The story is quite interesting and raises a number of questions for security pros, organizations and law enforcement (as well as folks who like to stash their cash out of sight of the tax man).
Is France’s use of the ill gotten data and it’s further distribution of what is in effect stolen property a legitimate tool for government authorities? While there is a social good in collecting these taxes from the rich tax evaders, is this benefit outweighed by the message it sends vis a vis the rule of law?
Why was this very sensitive data not protected by some sort of DLP solution or even just old fashioned auditing and log review on the database server? Someone looking at a log and seeing this guy perform SELECT * on a sensitive database was all that would have been needed to detect this crime.
Why did this employee even have access to this data? I can’t see how his job function (in a properly designed technical and procedural environment) required the ability to view and copy database information. Changes and testing of security for that database should have been done in a separate QA environment using test data and then staged to production by another party.

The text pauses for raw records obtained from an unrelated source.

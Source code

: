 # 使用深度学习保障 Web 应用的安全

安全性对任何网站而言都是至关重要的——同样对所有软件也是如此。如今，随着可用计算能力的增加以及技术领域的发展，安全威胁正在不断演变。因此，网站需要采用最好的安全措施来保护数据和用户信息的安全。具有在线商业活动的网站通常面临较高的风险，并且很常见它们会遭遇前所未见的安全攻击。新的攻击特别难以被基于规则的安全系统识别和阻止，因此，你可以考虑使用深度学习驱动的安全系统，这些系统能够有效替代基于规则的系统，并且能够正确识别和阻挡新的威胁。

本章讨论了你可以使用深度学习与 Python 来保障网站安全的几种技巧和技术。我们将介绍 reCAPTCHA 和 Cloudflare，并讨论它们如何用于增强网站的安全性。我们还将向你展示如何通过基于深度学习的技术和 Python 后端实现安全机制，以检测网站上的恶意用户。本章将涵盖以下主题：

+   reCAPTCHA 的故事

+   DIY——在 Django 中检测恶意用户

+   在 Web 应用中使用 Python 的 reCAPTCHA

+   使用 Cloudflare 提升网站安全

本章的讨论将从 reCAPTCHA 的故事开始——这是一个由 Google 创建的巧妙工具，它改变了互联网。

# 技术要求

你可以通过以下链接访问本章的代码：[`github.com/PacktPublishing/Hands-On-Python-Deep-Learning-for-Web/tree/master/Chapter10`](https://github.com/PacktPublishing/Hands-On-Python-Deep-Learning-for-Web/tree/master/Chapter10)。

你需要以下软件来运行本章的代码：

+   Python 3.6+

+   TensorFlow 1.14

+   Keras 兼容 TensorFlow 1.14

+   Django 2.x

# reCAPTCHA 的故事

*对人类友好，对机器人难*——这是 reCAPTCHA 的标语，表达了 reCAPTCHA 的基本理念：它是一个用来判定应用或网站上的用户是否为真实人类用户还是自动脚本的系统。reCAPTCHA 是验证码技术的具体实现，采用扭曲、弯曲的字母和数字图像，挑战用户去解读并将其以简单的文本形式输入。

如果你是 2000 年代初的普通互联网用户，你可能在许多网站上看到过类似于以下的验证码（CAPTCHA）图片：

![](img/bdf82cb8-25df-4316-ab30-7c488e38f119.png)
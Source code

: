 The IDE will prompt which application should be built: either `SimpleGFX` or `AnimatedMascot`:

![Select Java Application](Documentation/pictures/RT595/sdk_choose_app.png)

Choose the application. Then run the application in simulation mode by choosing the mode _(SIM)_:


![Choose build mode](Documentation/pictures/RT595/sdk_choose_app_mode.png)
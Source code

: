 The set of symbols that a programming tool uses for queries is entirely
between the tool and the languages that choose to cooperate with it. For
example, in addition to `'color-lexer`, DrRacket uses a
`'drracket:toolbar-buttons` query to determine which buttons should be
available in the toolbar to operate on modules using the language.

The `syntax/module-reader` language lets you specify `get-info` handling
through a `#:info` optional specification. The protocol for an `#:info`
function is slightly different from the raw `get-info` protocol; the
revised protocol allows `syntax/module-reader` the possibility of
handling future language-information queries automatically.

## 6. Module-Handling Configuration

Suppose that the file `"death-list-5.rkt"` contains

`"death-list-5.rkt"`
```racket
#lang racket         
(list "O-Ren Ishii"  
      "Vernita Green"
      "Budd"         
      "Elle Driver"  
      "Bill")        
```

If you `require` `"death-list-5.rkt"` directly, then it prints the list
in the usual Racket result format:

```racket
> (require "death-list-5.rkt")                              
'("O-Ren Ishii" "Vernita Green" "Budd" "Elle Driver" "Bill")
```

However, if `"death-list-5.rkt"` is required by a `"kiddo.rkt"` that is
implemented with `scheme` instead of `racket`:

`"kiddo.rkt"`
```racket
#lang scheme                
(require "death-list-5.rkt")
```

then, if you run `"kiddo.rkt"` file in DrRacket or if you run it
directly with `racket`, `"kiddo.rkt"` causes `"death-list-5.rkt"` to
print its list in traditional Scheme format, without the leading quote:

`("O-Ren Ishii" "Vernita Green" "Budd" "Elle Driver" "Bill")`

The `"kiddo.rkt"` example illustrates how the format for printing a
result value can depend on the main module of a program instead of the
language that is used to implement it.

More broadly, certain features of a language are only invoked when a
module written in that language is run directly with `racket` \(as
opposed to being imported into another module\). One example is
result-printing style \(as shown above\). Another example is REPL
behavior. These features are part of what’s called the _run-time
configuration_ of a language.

My final question is one for the security community… Where does our fiduciary duty to our employers end and our responsibility as citizens start? In this case, I think that the HSBC employee was clearly in the wrong. HSBC was offering a service to it’s clients which is perfectly legal under Swiss law. The users of the service had a responsibility to report their income to their taxation authorities under the current regime. If the employee had a problem with the world of private banking, he should have gotten into a new line of work rather than resorting to theft. As for his claimed pure motives, I would have a lot less trouble believing him had he not shopped the data to competing banks. I’d also point out that it would have been reasonable for him to expect some sort of renumeration from the tax authorities for his “aid” in collecting lost revenue. His stories just don’t seem to add up.
It is important to note that this is not a problem unique to HSBC – the lapses that led to this data theft are extremely common across all industries. Heck, even the US military has data stolen through loopholes in data protection policies (and Lady Gaga).
This case is a great learning opportunity for security and risk professionals – organizations need to remember that security personnel are human and need to have appropriate controls placed on their systems access as well. In most organizations, the Internal Audit group can provide this oversight. Smaller organizations may need to resort to periodic reviews of internal security by an external consultant. In any case, make sure someone is watching the watchers!
Update 2010-07-10 2010 – Just noticed that US tax authorities are “ramping up” their investigation into whether HSBC marketed tax evasion services to US clients. Now, if they did engage in this activity, shame on them. However, if the allegations are found to be true, it still does not transform a data theft by a person in a position of trust. Had the employee involved simply contacted authorities with his concerns, the data could have been gotten by the authorities. And his shopping the data to competitors still sticks in my craw.